Clearly some in the Church have not modeled love and kindness while holding to the Truth. And while we may disagree about the morality of same-sex behavior and hold views contrary to popular opinion, we must give no cause to being viewed, fairly or unfairly, as hateful or unkind.

The Church is at a crossroads, and our future actions must carefully and prayerfully reflect God’s hope for us—to be united with Christ, like-minded, that our love may abound still more and more in real knowledge and all discernment.

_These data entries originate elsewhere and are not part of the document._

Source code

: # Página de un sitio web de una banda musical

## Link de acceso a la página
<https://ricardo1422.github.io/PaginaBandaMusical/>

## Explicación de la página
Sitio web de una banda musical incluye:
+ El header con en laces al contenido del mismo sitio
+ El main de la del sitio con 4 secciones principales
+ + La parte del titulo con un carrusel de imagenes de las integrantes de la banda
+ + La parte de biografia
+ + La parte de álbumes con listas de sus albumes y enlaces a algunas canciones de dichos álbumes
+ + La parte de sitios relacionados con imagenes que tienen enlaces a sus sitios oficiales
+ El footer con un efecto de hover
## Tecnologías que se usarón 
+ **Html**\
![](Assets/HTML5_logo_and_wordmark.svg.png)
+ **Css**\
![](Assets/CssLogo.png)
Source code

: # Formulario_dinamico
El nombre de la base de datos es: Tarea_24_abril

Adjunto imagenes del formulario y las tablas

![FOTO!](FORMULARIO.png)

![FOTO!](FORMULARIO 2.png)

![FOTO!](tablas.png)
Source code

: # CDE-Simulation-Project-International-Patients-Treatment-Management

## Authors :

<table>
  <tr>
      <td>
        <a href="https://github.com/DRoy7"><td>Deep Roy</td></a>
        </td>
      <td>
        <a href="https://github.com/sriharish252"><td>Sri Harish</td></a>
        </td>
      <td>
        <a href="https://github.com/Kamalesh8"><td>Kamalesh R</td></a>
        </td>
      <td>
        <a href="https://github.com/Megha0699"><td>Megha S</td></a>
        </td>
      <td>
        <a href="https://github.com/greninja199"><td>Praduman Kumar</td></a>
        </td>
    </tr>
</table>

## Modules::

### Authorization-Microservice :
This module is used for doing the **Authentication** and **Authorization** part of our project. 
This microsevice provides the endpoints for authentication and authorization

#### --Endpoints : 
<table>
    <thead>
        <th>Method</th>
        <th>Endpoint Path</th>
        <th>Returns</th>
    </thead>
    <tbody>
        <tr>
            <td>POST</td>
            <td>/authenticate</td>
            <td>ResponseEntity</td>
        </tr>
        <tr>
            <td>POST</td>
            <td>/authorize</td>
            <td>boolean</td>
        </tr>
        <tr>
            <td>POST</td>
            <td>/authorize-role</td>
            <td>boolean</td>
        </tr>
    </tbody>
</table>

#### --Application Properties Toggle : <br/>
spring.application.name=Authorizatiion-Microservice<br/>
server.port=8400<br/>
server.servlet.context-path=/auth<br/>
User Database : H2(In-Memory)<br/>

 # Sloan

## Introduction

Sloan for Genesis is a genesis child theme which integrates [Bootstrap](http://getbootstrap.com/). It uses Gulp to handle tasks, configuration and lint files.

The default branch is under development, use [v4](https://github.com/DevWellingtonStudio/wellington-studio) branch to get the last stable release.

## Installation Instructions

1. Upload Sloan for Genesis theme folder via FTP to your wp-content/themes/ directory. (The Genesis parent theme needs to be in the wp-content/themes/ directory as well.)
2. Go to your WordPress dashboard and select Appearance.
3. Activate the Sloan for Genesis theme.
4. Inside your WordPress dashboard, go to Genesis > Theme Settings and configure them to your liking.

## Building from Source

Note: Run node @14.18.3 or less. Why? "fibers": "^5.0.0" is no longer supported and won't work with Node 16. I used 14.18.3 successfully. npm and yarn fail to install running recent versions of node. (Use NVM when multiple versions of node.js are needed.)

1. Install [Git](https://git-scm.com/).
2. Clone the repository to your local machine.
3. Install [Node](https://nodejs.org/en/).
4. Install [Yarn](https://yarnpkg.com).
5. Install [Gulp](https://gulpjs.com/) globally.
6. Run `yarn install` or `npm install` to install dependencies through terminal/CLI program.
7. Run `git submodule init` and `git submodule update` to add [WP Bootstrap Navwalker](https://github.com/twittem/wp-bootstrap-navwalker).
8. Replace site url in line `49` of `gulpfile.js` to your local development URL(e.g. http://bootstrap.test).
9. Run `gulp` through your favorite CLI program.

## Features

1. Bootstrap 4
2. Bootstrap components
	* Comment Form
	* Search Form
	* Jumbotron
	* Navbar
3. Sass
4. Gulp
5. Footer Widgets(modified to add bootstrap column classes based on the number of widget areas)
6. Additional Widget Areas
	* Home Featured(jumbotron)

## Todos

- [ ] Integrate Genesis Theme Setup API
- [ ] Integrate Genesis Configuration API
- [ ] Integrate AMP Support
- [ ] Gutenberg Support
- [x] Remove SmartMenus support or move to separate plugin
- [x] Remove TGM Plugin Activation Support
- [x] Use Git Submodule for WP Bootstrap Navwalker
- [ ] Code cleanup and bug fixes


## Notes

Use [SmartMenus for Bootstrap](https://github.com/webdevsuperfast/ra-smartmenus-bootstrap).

We have a long way to go. I take heart in one working relationship that I have recently started that gives me hope. A faculty colleague from another institution was initially wary of my connection to a conservative Christian university and the impending judgmental attitudes she expected of me. She and her wife had recently adopted a young toddler, and she beamed as she showed me pictures. Her fears and concerns were soon alleviated as we worked and laughed together throughout the week. I was relieved and grateful that she did not disparage my sincere convictions that a biblical marriage is one that is between one man and one woman. She did not challenge me, nor seek to change my views, and neither of us experienced the other as hateful, bigoted, intolerant or mean.

We must not forget that respected scholars disagree, and can hold decent and honorable yet differing perspectives.